Pourtant, tout cela prend ici un écho particulier et étrange. Si les humains y côtoient les robots, cette maison moderne, de ‘standing pour cadre d’entreprise’, semble glisser lentement vers l’abandon. Ses habitants sont ‘sans doute en train de perdre toute affection’ pour elle. Un robot domestique, vieux modèle, essaie désespérément d’établir un menu pour le repas des invités. L’une des trois sœurs, décédée quelques années plus tôt, a été remplacée par un androïde, par son père, alors chercheur en robotique de pointe. Elle a été programmée pour dire tout ce qu’elle pense et ne jamais mentir.
Tel un Maeterlinck du futur, Hirata explore le tragique quotidien et s’interroge sur « ce qu’il y a d’étonnant dans le seul fait de vivre » (Maeterlinck)…
La mise-en-scène de Jasmina Douieb
Notre choix ici sera de faire jouer les androïdes par des acteurices danseures, car je désire travailler sur l’ambiguïté avec le vivant. Faire jouer des robots par des acteurices a bien sûr cet avantage de garder le jeu vivant et mouvant. Mais je voudrais aussi proposer un regard différent sur cette habitude humaine qui consiste à vouloir à distinguer le vivant du non-vivant, les êtres dotés de conscience des autres êtres, vivants ou animaux, et du même coup, interroger les principes de domination proprement liés à l’histoire de l’humanité.
En donnant à jouer des androïdes à des acteurices, je cherche à créer un effet de trouble en jouant sur l’étrange similarité entre humains et machines. Car plus la machine ressemble à l’humain, plus elle crée de l’anxiété et du malaise, et plus elle nous interroge sur notre rapport aux créatures non conformes ou inventées. Le robot fonctionnera en miroir de notre propre artificialité, et en révélateur anticonformiste.

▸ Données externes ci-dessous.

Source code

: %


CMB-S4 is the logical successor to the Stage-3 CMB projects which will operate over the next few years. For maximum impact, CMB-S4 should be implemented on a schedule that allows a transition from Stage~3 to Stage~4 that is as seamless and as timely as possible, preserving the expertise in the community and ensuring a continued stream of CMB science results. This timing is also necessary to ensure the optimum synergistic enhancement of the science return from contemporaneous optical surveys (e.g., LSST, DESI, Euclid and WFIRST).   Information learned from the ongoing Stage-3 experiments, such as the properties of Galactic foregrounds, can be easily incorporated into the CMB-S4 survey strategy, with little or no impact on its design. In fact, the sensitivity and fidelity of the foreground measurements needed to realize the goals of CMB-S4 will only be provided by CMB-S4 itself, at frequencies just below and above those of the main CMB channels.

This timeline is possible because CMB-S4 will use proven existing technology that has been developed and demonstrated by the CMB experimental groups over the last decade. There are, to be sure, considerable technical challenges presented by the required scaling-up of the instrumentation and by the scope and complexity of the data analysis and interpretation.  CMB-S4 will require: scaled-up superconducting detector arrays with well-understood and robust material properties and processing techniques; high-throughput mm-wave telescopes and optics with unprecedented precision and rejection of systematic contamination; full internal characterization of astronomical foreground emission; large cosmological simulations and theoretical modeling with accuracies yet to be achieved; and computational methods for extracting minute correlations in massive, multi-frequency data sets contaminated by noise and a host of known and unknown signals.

Pour cette raison, je vais centrer mon approche sur les corps dont je vais chercher la physicalité, avec la chorégraphe Ikué Nakagawa. Je vais bien entendu explorer la robotisation des acteurices incarnant des androïdes, l’extrême précision de leurs gestes et l’économie de leurs mouvements. Mais la recherche s’étendra à l’ensemble des acteurices au plateau. Il s’agira de trouver comment exprimer, par les corps, la violence larvée et les non-dits, par un jeu d’accélérations, de ralentis, et d’arrêts, un peu à la manière de Gisèle Vienne. Je veux créer dans les corps, soudainement en mouvement, une ouverture sur le hors champ et l’inexprimé.
Le travail sur la scénographie ira dans ce sens également : un lieu unique, lieu de circulation où par des mouvements centrifuges et centripètes, les différents personnages entrent et sortent, s’attendent, se cherchent ou se fuient. Le présent semble s’immobiliser dans ce lieu apparemment anodin.
A la manière des scènes et des conversations qui se tuilent et se superposent, je voudrais que le décor ultra concret, d’un intérieur quotidien et fonctionnel, mais légèrement décalé de ce que l’on connaît, donne parfois à sentir un hors champ où se passe l’essentiel du drame.